• [Prompt] Note each line in the data holding the string "corriente" and report it.

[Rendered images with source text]
════════════════

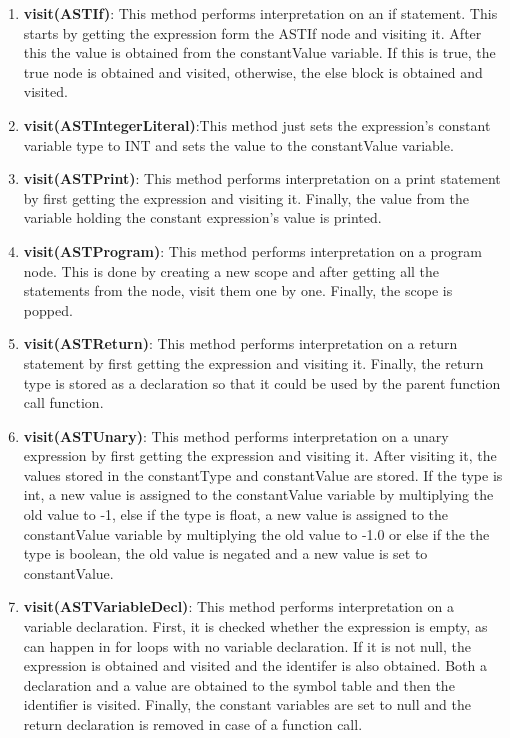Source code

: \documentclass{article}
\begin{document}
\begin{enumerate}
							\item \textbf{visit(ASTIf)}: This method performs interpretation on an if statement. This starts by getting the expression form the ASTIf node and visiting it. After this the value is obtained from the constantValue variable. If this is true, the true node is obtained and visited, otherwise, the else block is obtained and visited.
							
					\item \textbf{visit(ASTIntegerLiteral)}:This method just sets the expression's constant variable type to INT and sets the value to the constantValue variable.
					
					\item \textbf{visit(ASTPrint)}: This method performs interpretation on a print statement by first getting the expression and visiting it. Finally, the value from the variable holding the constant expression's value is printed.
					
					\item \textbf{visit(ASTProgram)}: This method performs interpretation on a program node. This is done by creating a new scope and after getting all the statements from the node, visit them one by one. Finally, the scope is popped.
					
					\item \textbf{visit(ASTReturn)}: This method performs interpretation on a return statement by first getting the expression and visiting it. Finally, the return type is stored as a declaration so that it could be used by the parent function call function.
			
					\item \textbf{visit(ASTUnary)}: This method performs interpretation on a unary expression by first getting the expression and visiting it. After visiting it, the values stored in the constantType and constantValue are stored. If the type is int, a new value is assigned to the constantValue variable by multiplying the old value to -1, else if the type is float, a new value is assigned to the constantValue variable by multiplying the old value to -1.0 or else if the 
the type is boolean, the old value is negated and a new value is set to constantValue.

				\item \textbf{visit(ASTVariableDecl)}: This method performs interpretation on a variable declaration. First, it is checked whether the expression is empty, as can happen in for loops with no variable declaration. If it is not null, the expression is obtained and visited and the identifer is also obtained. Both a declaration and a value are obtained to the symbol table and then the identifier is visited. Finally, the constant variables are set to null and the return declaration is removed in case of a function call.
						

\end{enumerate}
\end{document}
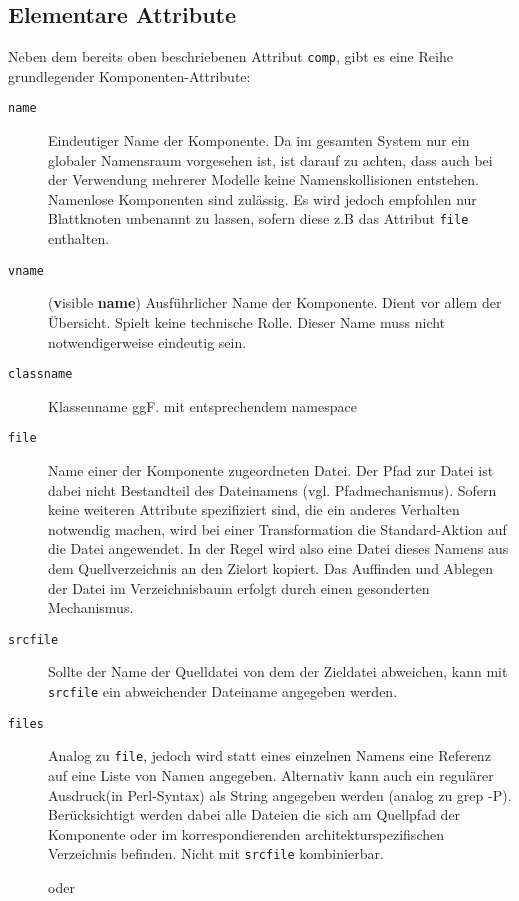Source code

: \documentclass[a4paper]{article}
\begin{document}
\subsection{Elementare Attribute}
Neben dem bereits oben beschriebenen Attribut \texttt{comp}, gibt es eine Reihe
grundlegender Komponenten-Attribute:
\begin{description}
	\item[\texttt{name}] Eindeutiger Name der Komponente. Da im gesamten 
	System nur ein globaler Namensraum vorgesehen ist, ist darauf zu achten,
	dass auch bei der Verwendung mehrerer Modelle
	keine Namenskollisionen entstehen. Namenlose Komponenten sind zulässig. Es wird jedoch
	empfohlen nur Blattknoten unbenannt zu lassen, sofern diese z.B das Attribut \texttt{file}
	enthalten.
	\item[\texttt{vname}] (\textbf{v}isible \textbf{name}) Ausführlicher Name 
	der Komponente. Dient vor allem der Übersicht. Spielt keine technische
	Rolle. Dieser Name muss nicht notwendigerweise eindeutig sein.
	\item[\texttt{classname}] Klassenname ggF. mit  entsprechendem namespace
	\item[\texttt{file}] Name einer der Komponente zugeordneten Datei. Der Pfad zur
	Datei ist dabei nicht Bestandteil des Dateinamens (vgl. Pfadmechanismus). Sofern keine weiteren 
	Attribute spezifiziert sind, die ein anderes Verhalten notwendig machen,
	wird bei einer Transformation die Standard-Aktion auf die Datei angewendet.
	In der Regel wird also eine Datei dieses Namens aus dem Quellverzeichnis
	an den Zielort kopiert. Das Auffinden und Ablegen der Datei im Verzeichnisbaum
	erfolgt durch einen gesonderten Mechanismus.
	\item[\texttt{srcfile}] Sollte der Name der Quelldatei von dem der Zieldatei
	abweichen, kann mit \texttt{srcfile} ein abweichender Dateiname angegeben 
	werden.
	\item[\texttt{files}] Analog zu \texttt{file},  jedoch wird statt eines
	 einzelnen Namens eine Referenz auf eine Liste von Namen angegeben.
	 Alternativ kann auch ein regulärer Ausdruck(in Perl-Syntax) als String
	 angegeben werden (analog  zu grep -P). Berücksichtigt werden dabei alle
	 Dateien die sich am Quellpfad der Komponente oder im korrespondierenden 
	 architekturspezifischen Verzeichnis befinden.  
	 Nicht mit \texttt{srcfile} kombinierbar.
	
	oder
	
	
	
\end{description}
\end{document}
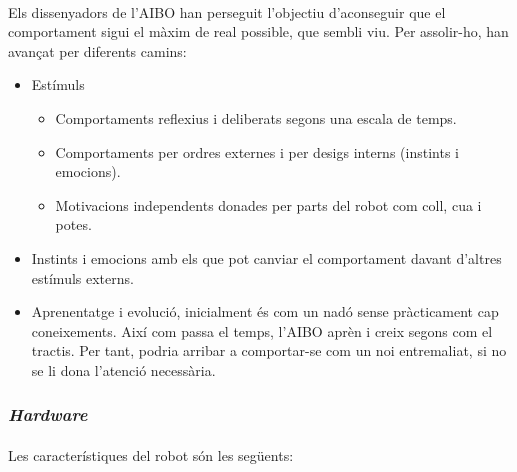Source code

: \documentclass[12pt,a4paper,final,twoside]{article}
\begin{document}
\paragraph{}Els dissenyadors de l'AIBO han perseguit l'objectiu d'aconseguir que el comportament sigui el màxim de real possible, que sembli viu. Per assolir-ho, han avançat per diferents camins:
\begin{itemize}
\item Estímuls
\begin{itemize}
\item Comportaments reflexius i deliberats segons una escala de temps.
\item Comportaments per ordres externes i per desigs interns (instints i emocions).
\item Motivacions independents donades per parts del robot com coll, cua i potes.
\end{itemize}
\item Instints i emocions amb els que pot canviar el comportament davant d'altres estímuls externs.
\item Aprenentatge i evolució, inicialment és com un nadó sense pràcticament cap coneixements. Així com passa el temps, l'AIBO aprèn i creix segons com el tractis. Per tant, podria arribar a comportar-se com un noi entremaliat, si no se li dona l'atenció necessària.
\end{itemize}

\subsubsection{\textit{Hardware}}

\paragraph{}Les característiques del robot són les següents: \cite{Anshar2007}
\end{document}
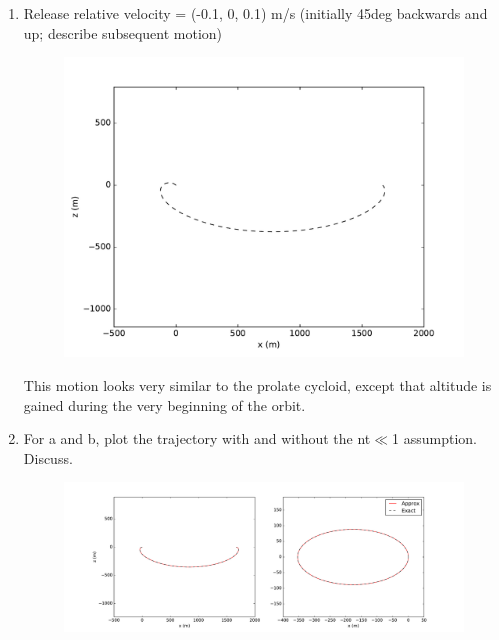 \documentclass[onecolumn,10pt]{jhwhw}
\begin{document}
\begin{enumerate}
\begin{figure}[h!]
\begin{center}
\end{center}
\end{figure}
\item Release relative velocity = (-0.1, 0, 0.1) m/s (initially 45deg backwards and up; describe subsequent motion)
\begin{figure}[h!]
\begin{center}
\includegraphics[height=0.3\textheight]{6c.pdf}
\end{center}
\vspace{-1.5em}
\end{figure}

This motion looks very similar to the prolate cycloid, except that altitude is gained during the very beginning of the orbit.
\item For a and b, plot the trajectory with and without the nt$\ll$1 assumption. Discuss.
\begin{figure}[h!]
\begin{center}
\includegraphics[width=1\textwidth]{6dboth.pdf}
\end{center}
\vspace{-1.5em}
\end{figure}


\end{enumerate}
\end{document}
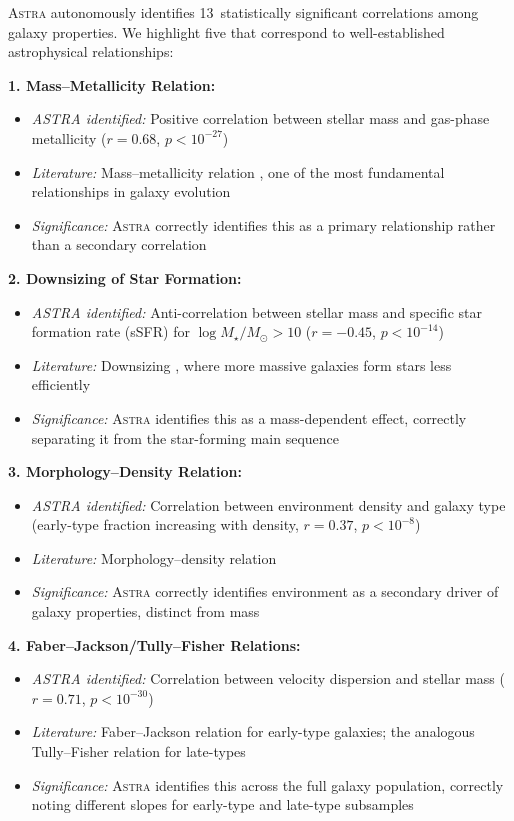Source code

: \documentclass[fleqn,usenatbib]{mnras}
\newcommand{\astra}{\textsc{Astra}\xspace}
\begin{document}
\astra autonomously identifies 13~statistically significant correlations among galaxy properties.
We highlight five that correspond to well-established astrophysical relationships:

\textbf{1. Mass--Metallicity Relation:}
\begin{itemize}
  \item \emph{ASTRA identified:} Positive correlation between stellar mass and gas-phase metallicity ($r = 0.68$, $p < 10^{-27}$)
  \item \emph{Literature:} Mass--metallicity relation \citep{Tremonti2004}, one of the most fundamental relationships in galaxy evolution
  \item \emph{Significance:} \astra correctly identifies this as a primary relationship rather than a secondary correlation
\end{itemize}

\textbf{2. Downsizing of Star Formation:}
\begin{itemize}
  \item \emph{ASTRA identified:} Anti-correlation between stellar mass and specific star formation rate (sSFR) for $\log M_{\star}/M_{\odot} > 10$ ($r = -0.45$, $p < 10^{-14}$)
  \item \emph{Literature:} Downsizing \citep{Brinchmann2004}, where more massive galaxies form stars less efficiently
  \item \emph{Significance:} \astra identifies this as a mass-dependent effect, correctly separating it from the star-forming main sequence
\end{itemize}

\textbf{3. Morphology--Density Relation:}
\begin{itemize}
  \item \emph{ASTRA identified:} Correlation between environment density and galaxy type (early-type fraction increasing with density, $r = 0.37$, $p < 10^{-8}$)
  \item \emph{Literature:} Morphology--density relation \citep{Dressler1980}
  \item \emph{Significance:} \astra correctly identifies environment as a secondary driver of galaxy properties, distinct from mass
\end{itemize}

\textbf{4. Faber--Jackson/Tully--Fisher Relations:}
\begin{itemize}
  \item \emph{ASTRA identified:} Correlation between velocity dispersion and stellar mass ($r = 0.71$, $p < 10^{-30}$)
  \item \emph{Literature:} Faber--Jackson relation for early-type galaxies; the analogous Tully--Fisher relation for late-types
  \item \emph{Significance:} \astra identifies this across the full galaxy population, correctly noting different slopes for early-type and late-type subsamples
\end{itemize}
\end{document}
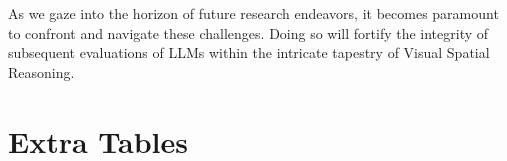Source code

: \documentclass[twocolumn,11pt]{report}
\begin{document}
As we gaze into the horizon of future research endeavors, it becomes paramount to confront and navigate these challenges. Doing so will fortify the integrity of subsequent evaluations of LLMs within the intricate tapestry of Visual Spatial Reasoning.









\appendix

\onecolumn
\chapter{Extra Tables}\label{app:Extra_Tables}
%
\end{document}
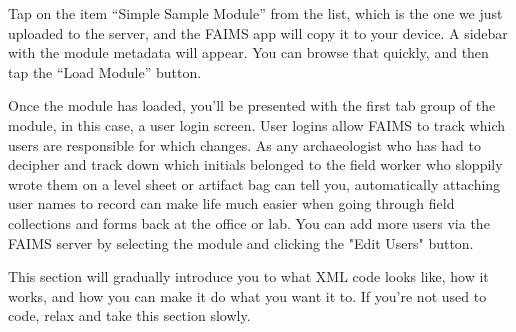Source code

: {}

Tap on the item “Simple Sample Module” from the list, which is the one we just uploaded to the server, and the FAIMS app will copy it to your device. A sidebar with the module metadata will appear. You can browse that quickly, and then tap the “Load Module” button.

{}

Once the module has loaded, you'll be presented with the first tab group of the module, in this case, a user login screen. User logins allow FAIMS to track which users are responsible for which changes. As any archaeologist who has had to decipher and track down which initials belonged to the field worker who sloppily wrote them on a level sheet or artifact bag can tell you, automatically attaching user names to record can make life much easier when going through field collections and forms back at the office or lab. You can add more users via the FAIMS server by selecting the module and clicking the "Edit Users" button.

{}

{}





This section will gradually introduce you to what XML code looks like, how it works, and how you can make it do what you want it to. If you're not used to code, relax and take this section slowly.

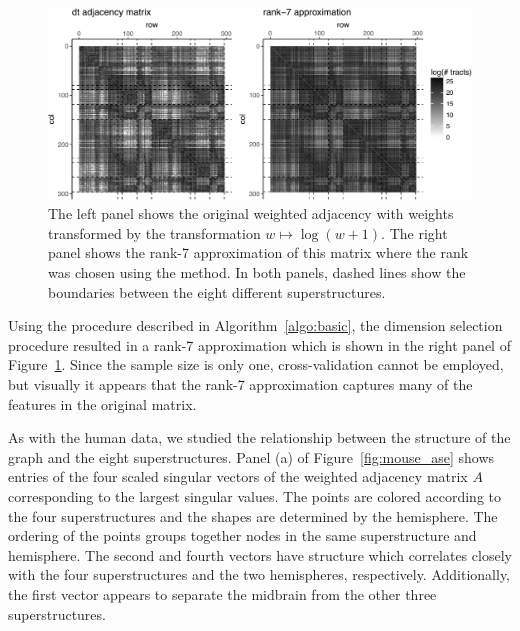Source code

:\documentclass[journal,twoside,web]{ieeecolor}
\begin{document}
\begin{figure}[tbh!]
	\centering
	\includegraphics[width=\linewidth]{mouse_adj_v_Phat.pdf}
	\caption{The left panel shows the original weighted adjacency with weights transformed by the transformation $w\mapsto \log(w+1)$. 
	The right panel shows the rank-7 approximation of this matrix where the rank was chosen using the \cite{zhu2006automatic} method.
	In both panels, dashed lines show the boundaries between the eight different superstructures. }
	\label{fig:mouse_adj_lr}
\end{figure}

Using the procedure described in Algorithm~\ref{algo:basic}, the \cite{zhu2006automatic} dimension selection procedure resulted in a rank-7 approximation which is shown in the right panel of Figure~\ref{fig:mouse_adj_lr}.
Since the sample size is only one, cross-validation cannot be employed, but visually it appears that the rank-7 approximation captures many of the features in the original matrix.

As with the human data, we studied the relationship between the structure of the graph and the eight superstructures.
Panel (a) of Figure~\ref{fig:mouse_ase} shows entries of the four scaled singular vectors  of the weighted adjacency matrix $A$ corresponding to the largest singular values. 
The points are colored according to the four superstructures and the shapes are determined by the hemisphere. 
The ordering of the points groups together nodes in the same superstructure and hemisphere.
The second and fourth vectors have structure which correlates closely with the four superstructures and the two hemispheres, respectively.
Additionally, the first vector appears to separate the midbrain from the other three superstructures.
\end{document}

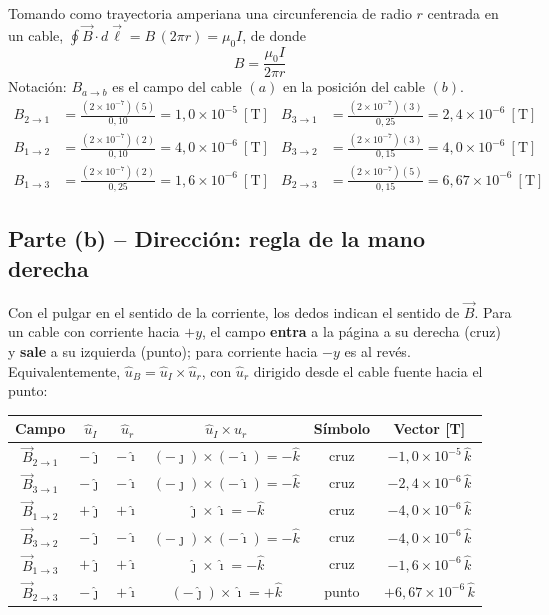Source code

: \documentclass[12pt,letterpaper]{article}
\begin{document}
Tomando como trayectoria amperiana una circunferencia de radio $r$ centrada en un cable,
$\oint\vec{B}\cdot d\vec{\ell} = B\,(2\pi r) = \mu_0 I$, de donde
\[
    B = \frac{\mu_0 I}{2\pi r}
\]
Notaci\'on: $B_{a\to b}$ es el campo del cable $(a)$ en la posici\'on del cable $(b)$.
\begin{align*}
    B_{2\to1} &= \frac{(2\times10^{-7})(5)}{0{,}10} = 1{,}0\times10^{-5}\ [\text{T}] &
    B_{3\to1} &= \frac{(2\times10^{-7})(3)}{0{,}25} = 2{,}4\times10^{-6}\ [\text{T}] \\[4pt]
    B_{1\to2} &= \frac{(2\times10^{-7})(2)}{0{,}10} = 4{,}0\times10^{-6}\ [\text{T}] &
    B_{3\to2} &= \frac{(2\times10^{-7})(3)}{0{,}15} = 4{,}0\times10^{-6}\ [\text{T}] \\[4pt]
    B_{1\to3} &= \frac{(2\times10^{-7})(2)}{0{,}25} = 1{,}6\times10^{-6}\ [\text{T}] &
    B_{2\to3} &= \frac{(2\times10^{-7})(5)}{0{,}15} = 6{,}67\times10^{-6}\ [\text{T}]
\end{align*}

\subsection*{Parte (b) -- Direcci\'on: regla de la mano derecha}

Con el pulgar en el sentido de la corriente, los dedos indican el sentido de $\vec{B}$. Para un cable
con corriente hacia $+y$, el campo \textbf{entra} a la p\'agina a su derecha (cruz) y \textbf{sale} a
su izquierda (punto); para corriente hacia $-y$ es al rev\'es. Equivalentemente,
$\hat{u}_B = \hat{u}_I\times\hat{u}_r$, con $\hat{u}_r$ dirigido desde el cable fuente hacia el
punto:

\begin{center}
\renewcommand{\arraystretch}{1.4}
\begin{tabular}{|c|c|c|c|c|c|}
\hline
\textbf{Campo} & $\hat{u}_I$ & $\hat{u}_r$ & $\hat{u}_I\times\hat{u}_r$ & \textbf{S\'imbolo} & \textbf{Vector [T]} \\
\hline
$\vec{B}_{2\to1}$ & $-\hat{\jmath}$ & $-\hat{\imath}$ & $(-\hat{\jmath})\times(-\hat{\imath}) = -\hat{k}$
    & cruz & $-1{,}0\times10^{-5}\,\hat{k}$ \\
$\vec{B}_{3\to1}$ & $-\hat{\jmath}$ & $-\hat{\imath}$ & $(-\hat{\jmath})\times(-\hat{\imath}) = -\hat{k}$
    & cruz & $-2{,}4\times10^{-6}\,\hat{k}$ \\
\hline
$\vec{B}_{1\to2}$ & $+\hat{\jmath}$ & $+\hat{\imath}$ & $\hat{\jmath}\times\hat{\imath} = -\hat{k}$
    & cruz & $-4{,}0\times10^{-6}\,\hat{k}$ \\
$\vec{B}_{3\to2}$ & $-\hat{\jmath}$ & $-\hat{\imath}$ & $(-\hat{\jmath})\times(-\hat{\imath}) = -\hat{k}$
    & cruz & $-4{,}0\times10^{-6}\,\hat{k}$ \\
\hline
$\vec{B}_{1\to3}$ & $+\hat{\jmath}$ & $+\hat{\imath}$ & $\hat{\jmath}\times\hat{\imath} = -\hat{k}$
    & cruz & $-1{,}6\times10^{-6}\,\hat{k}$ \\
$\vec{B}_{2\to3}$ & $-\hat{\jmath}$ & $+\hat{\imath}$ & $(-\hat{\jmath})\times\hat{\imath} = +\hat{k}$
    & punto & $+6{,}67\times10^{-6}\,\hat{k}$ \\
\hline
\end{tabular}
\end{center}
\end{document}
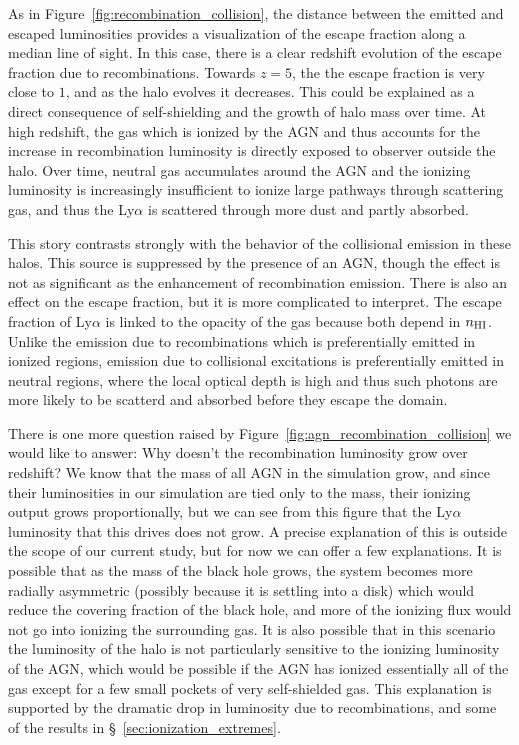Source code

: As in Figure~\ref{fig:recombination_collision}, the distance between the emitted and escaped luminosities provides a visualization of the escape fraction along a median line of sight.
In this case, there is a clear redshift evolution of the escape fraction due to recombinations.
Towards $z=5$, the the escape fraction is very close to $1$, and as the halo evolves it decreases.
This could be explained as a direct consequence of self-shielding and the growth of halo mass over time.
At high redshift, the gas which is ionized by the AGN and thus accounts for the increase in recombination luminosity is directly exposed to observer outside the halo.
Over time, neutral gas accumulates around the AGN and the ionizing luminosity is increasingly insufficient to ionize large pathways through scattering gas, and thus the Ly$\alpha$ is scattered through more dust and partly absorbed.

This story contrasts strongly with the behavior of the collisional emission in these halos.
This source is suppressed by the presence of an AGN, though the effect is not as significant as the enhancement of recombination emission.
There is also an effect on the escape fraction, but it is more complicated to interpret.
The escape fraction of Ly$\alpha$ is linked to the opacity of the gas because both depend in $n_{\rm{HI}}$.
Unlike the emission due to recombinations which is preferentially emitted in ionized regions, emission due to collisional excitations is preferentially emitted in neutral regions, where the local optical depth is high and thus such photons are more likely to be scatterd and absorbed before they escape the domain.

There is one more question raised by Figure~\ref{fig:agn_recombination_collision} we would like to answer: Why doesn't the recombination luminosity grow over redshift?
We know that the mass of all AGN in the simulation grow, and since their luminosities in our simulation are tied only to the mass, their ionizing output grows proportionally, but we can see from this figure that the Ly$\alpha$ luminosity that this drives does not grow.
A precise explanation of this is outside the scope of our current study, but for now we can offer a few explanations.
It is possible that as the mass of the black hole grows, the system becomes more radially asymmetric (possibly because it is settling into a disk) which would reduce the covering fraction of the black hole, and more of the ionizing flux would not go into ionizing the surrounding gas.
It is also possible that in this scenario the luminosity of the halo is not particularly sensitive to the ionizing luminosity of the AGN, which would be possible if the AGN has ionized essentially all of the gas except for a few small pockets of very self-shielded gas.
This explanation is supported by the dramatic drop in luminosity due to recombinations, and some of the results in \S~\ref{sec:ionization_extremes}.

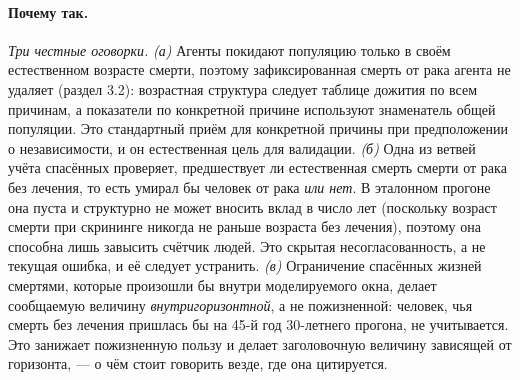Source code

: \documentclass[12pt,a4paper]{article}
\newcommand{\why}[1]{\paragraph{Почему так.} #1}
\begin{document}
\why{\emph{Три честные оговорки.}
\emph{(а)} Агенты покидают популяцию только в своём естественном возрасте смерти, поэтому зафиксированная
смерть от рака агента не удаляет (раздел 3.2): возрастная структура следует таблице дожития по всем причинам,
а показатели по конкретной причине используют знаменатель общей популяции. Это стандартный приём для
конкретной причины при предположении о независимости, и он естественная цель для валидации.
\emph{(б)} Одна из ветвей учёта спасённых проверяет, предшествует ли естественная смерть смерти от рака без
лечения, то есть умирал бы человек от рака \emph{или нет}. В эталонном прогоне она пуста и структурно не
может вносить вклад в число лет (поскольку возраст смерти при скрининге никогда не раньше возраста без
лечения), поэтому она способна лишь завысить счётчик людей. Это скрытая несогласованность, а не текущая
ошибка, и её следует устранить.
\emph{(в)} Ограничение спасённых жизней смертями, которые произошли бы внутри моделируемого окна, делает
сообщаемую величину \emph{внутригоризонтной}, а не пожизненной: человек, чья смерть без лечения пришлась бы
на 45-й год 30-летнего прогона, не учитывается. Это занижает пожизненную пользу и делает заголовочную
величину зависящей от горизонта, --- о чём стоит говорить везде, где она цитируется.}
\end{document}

════════════════

• [Answer]
Con el pulgar en el sentido de la corriente, los dedos indican el sentido de $\vec{B}$. Para un cable
con corriente hacia $+y$, el campo \textbf{entra} a la p\'agina a su derecha (cruz) y \textbf{sale} a
su izquierda (punto); para corriente hacia $-y$ es al rev\'es. Equivalentemente,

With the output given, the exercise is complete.